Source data
==========
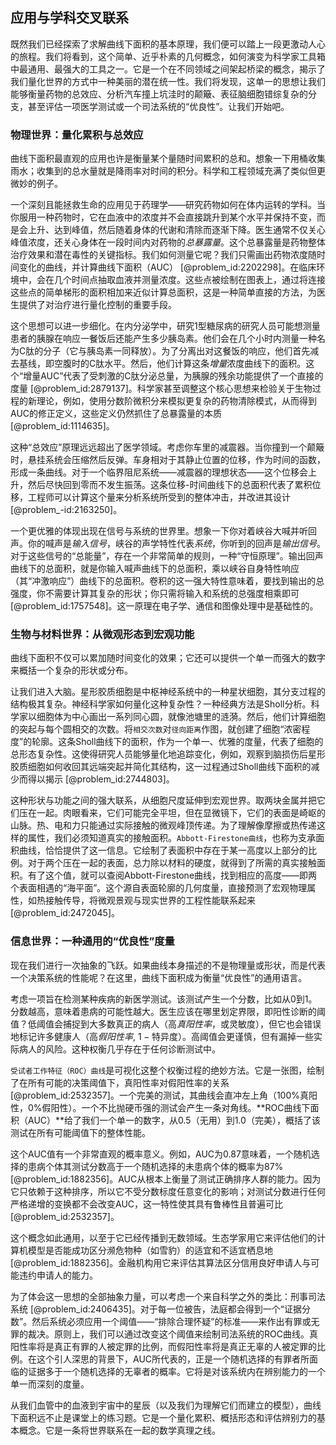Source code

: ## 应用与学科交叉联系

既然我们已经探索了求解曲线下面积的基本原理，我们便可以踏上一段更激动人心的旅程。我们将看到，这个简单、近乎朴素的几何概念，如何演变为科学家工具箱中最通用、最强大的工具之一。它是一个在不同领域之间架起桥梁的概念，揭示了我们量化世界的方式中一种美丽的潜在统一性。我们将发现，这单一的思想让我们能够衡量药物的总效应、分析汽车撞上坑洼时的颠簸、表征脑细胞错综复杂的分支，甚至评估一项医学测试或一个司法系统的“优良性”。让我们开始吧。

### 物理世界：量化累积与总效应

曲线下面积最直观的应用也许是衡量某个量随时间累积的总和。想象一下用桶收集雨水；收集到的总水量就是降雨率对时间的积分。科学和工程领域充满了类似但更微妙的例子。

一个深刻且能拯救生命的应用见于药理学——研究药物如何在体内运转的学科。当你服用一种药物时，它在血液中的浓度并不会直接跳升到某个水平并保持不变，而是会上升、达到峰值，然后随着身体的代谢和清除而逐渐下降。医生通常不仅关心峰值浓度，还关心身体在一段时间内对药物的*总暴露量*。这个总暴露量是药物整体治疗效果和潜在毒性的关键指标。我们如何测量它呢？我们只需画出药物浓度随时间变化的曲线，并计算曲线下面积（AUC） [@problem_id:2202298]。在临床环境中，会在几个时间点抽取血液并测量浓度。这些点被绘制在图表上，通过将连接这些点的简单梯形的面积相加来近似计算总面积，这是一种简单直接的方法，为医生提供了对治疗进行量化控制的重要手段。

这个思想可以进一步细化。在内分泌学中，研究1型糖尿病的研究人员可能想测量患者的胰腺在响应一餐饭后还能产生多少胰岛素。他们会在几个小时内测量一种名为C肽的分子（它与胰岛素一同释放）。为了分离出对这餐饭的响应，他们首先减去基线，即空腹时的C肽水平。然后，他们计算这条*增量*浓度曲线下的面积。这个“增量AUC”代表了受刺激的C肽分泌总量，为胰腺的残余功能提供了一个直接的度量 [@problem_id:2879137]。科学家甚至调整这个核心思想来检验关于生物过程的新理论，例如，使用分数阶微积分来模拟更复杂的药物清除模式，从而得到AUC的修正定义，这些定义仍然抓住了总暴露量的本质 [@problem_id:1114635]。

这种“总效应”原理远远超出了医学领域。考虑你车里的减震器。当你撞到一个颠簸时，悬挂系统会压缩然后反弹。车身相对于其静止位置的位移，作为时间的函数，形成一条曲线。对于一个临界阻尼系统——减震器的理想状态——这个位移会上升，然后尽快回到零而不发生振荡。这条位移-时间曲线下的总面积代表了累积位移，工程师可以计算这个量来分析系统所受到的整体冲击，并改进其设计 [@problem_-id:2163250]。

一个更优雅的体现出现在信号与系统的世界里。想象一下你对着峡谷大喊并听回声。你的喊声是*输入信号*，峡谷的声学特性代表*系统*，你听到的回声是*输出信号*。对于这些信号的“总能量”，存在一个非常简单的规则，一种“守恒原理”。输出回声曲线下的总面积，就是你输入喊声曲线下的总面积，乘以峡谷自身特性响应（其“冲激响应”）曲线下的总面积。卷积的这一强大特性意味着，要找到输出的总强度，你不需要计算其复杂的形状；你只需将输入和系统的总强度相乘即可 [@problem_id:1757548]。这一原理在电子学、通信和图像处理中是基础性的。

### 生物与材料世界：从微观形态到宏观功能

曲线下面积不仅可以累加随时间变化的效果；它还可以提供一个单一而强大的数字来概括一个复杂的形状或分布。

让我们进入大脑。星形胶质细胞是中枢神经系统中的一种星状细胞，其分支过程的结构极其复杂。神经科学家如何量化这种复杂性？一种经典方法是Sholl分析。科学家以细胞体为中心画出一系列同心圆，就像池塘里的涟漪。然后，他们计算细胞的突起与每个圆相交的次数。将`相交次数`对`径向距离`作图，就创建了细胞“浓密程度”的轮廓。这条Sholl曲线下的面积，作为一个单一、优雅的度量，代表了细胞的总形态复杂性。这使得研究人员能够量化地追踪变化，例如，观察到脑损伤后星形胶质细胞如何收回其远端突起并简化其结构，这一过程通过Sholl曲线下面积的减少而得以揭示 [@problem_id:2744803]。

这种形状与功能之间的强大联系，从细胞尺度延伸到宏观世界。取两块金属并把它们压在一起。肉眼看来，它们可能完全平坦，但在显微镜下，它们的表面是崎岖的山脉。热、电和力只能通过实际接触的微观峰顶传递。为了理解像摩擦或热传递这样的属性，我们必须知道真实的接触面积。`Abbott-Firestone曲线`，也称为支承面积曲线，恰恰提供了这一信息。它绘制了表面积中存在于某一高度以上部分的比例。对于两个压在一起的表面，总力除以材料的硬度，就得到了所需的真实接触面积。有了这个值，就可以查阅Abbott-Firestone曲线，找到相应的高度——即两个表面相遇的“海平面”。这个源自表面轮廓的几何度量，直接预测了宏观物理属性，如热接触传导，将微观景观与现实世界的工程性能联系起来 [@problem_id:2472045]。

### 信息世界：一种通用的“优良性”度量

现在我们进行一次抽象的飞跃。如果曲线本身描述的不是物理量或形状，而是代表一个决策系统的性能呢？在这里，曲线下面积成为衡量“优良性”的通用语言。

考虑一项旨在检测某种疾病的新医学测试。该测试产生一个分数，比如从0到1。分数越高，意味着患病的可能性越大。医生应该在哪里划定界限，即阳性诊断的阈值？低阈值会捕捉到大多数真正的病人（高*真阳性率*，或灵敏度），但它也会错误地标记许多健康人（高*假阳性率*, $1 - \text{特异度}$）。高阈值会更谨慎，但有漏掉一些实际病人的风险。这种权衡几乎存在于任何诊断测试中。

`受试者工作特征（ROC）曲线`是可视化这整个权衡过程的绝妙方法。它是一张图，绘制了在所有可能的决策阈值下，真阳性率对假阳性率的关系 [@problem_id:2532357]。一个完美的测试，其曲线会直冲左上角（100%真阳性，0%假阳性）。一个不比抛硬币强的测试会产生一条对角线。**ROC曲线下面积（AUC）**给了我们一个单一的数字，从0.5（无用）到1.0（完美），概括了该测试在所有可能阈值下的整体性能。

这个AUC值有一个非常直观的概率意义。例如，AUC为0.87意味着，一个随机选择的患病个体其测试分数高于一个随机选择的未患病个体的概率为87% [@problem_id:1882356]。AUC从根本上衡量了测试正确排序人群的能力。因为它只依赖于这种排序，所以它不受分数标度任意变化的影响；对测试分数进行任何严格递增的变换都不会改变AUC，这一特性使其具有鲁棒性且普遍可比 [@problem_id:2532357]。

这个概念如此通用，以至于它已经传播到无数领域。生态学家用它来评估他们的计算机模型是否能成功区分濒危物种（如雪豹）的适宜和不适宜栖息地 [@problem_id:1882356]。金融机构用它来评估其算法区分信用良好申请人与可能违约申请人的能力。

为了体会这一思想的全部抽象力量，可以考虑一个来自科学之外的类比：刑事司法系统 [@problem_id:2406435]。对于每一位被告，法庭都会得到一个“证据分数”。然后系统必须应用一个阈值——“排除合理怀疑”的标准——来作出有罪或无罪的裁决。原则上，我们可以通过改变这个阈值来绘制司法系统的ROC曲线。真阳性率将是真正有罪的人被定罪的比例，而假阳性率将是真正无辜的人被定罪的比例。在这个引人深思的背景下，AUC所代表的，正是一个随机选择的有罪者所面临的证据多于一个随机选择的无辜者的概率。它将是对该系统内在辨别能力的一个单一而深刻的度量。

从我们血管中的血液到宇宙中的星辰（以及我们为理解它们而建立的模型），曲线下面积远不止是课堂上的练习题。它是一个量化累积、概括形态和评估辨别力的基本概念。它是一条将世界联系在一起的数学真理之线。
==========
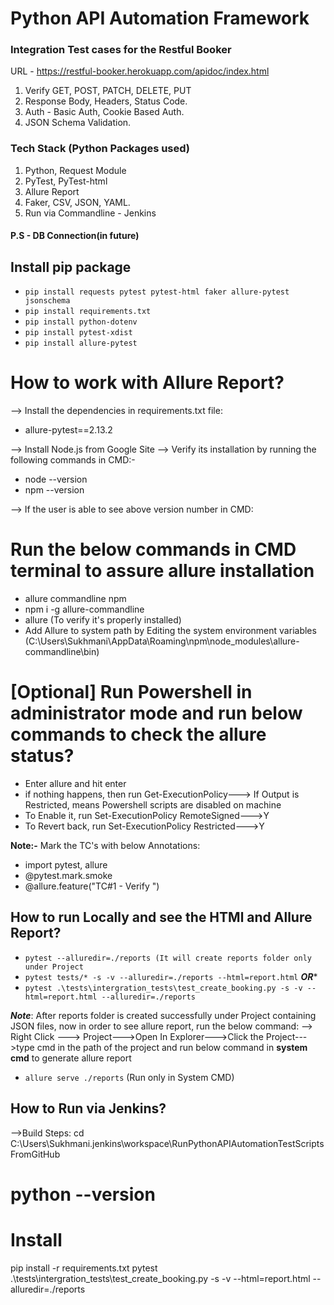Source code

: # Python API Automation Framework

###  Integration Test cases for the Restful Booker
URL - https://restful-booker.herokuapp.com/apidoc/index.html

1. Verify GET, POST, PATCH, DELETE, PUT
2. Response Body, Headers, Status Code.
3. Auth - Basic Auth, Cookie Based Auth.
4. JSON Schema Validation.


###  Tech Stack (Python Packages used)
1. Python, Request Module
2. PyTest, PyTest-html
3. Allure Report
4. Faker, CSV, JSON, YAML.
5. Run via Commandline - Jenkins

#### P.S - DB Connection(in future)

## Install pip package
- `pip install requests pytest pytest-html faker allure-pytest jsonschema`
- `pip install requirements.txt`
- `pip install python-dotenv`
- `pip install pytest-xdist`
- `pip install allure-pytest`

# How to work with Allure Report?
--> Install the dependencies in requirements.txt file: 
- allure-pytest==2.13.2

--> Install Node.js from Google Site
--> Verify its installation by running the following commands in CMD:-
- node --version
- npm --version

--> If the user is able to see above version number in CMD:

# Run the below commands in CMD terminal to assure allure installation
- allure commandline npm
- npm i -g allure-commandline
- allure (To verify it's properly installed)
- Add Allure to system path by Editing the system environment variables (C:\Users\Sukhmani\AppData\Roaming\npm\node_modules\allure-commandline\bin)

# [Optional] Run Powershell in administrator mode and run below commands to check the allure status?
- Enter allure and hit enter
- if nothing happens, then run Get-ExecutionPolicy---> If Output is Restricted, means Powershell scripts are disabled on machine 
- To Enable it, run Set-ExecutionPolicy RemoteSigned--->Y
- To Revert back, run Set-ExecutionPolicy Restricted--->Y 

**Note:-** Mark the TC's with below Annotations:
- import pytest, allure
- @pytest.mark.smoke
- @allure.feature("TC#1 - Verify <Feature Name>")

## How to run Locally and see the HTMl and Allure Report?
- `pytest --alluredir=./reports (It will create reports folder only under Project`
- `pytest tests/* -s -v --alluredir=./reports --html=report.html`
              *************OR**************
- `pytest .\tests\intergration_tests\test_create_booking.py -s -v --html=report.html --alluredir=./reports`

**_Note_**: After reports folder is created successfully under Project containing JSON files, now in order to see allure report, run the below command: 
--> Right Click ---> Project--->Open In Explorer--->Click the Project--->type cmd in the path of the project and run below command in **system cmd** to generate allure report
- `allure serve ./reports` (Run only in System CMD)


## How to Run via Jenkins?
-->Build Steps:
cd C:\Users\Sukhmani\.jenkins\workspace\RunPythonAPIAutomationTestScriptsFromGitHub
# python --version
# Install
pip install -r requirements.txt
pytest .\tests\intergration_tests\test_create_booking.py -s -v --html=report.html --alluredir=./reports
==========
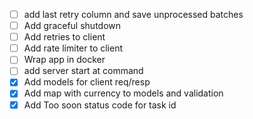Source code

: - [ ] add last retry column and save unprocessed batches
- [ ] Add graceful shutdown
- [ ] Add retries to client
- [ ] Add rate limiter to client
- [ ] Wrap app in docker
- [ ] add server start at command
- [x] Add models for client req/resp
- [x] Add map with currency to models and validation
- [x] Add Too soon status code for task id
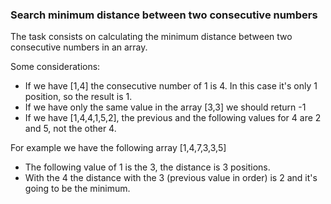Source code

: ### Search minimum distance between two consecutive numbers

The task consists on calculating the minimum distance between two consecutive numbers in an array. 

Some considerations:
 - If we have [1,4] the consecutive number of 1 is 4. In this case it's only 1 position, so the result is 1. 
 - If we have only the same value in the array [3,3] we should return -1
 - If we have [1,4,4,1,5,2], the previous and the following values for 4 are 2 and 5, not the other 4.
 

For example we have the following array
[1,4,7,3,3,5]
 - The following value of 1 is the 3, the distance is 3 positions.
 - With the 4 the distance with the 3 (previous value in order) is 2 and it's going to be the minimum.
==========
■ What the task requires ■
Extract from the records above the lines from the one containing "#### P.S - DB Connection(in future)" to the one containing "--> Install Node.js from Google Site", both lines included, exactly as they appear and with nothing else.

■ Reply ■
#### P.S - DB Connection(in future)

## Install pip package
- `pip install requests pytest pytest-html faker allure-pytest jsonschema`
- `pip install requirements.txt`
- `pip install python-dotenv`
- `pip install pytest-xdist`
- `pip install allure-pytest`

# How to work with Allure Report?
--> Install the dependencies in requirements.txt file: 
- allure-pytest==2.13.2

--> Install Node.js from Google Site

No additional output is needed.